If you haven’t heard of Natasha Oakley before, let me introduce you.
Tash (the nickname she prefers) is an Australian bikini model with an online following nearing two million people. The co-owner of ‘A Bikini A Day’ – a business that markets swimwear to social media clientele – with best friend Devin Brugman, Tash is described on her blog as a “bikini connoisseur”.
Her Instagram page, as you would expect of someone who carries such a title, is flooded with sunny beach side snaps.
Each and every image, a glowing display of golden sun-kissed skin, sand, perfect boobs and salty hair, yields tens of thousands of likes. With them, come jealousy-laden comments and praise.
“Ugh she’s so perfect I can’t,” writes one teenager on an image of Tash in a crocheted white bikini. “This should be our goal for next summer,” shares another on an image of the navy-clad Sydneysider sprawled on a towel.

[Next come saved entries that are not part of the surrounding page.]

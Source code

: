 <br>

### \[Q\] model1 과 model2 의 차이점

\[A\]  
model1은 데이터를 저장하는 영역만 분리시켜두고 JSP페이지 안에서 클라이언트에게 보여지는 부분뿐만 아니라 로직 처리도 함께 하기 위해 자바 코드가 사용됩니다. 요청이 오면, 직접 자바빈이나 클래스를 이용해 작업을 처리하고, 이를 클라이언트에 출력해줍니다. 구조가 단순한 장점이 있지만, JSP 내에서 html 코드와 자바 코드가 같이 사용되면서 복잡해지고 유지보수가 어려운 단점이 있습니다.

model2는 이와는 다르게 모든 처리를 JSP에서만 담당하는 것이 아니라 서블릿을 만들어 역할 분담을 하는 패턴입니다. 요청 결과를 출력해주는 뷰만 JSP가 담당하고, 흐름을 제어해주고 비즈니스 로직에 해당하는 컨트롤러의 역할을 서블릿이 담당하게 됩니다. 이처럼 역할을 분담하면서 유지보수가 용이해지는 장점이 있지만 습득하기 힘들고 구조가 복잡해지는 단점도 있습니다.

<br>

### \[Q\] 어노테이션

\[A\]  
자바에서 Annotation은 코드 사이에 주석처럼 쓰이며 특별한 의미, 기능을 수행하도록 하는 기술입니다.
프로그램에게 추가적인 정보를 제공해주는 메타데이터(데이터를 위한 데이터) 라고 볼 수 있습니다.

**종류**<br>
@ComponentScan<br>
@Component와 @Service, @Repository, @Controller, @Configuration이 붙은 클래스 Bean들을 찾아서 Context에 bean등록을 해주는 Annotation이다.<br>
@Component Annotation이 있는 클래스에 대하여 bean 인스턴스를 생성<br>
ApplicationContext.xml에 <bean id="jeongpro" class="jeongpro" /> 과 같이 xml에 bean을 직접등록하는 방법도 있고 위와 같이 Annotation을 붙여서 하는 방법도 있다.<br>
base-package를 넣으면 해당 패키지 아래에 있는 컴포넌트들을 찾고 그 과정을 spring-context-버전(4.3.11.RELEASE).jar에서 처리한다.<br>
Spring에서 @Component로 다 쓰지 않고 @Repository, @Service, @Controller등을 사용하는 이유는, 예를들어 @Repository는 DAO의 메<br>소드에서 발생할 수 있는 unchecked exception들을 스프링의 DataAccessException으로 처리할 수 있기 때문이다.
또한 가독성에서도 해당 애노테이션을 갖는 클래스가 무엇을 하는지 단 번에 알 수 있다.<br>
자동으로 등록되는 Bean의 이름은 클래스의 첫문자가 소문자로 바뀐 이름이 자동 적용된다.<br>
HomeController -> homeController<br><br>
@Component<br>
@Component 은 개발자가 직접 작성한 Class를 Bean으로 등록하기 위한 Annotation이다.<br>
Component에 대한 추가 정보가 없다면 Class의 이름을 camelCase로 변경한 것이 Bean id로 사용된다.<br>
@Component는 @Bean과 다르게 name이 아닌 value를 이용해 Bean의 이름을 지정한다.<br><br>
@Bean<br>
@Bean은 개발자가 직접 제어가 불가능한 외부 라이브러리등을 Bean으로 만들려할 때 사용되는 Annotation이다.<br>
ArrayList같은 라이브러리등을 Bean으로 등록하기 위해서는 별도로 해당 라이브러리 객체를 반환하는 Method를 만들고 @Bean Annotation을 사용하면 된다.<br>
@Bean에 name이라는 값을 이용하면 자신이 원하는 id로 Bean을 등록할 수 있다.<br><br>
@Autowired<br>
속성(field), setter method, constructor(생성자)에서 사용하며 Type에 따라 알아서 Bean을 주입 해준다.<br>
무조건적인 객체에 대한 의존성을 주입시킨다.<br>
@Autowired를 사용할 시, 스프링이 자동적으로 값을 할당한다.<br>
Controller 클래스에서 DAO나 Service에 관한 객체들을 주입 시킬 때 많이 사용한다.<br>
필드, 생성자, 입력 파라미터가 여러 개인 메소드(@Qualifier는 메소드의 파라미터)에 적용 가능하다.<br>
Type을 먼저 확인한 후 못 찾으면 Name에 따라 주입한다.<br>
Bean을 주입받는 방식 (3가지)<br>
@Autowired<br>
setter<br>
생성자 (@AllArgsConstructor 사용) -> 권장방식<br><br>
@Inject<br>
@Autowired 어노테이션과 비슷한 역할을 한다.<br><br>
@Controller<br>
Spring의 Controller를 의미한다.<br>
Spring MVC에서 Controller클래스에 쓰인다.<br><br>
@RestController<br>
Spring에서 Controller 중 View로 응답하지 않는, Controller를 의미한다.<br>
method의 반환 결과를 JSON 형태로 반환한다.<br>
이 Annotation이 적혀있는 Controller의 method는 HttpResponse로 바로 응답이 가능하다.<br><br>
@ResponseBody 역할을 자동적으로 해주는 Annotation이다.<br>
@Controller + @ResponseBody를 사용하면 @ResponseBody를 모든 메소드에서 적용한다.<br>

And yet, as flawless as Tash’s body is (so flawless that it pays for her lifestyle), apparently, it’s still not good enough.
After an exclusive interview with the Daily Telegraph on Friday, it has been revealed that the 25-year-old retouches the images her young fans so admire.
“I think that everyone is doing [it] because of what they see in the media,” Tash told the publication. “I think the general population are just trying to follow exactly what they see with pictures being edited.
“I feel [the pressure to look good] — I’m a human and a natural curvy woman! But for me, it’s really more about feeling good in myself, and healthy and fit.”
Upon reading Tash’s words, my stomach churned. Here is a woman so genetically blessed that she has millions of people fawning over her, yet so self-conscious she dusts over her photographs with a hint of retoucher here, a dab of skin smoother there.
Of course, this isn’t Tash’s fault whatsoever. If I had the Daily Mail‘s seedy paparazzi critiquing my every feature on Bondi Beach, I’d be hyper-aware of my body too.
In July, a writer at the publication decided to pen an entire article about Tash’s “cellulite thighs”. Close-up shots of her bum were featured throughout (yes, really), with captions like: “The blonde siren looked a little less pert in Miami on Monday.”
Why this information is classified as “news”, and not “stalking” is another issue entirely. But if this is how we judge one of society’s most conventionally attractive women, what hope is there for the rest of us – the non-models?
We are stuck in this labyrinth that tells us our bodies are not skinny, smooth, or taut enough. And the more we try to technologically nip-and-tuck our every lump away, the more we give credence to the ludicrous suggestion that cellulite necessitates intervention and removal.
It doesn’t. We are women, and at all sizes we have lumps and bumps. The more we unapologetically show them online, the less the Daily Mail will consider their existence as “news”.
Natasha Oakley, you are freaking beautiful just as you are. I hope you know that.
Top Comments
The problem is not that she has cellulite thighs and is not perfect...none of us are! the issue is she is professing to be a roll model to women and young girls telling them to accept their bodies, when she herself hasn't. she's only perpetuating an unrealistic standard of beauty and no different from everyone else. the only problem is, people keep making excuses for her and she has convinced herself that she's doing a service to women. if she were really trying to send a positive message to women about accepting their bodies, she would post images of herself as she truly is. she is still a beautiful woman with a beautiful body but, as of now, she is nothing more then a contradition.
Photoshopping your bikini images and pretending they're the real deal is indefensible. Simple as that.
Please stop acting like this was a reasonable thing for Natasha Oakley to do to her followers, many of whom are young girls thinking her body is real and attainable.